Action item >> In the entries below, find each line with the string "anuvakamend" and copy it.

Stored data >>
━━━━

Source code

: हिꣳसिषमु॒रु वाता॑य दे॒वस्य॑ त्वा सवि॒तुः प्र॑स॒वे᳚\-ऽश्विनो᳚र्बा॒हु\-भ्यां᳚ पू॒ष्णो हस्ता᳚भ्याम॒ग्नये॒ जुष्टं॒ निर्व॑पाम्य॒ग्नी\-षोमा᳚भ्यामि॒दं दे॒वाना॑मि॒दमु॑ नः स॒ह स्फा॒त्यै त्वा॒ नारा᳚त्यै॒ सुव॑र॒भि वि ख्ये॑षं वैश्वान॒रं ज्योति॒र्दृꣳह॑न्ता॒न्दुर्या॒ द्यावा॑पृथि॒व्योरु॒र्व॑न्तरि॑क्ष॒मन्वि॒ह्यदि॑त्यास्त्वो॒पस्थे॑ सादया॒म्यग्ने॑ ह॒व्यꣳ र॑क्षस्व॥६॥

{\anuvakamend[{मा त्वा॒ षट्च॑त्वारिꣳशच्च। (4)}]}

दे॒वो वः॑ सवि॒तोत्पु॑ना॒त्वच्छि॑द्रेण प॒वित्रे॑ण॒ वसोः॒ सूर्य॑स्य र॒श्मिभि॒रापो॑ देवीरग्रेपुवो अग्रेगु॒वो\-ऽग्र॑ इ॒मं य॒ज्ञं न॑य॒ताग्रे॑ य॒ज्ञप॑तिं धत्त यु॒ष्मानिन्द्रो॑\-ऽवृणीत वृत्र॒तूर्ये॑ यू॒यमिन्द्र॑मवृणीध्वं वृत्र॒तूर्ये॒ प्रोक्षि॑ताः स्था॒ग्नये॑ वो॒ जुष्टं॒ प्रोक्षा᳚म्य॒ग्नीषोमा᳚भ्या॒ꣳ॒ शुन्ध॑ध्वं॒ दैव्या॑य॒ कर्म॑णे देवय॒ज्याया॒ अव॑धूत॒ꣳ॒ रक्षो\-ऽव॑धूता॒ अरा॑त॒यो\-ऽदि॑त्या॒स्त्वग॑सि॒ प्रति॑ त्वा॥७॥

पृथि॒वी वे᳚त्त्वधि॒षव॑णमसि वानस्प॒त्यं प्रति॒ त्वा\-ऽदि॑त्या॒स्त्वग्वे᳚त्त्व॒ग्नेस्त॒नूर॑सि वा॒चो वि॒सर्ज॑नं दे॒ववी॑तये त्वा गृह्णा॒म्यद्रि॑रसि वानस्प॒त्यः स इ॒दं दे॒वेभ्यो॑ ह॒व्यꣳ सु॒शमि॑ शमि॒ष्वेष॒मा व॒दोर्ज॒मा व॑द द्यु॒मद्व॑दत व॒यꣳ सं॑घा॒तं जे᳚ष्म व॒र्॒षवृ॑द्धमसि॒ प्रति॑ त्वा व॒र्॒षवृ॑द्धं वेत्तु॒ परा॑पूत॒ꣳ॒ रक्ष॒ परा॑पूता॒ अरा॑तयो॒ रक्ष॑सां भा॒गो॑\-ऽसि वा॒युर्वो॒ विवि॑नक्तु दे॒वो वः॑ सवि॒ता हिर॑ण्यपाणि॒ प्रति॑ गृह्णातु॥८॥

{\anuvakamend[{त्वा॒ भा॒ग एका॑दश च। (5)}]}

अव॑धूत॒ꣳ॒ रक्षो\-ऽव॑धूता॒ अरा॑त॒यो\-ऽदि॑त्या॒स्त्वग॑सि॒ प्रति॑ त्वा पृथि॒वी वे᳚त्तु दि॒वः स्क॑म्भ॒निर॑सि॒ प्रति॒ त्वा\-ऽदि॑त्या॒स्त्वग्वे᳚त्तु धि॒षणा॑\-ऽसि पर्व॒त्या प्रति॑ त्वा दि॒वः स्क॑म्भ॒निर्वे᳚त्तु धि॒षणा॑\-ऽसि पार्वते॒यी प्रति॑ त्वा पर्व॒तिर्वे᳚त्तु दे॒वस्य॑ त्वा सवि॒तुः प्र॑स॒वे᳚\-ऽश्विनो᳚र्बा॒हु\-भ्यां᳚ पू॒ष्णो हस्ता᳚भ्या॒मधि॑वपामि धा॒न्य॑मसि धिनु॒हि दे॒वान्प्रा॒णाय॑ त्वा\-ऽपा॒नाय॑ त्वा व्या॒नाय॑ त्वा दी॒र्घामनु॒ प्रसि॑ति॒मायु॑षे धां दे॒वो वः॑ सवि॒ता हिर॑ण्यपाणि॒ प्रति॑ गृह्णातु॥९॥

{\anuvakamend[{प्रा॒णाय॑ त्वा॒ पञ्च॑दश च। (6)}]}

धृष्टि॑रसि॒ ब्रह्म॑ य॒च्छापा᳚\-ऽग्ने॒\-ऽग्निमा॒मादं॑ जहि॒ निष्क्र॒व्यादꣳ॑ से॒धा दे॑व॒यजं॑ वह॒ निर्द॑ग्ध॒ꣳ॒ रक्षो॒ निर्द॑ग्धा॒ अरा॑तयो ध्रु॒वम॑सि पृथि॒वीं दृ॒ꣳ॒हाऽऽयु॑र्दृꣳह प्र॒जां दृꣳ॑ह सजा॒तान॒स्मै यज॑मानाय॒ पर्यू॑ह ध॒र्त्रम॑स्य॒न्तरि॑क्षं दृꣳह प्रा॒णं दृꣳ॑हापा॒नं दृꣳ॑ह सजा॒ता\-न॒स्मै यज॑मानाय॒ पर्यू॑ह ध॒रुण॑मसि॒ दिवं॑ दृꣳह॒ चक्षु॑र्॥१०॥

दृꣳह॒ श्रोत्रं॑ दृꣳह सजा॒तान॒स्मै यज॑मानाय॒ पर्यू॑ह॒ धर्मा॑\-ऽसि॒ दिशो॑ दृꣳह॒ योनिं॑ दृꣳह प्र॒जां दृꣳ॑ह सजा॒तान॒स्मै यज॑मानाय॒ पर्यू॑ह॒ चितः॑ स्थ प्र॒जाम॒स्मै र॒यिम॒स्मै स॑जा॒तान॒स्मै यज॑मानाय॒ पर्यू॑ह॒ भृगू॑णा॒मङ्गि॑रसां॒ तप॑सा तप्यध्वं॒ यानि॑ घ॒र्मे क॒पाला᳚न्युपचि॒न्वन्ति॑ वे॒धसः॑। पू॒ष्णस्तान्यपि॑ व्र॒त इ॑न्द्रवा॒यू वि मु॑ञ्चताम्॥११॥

━━━━

Solution for this problem >>
{\anuvakamend[{मा त्वा॒ षट्च॑त्वारिꣳशच्च। (4)}]}
{\anuvakamend[{त्वा॒ भा॒ग एका॑दश च। (5)}]}
{\anuvakamend[{प्रा॒णाय॑ त्वा॒ पञ्च॑दश च। (6)}]}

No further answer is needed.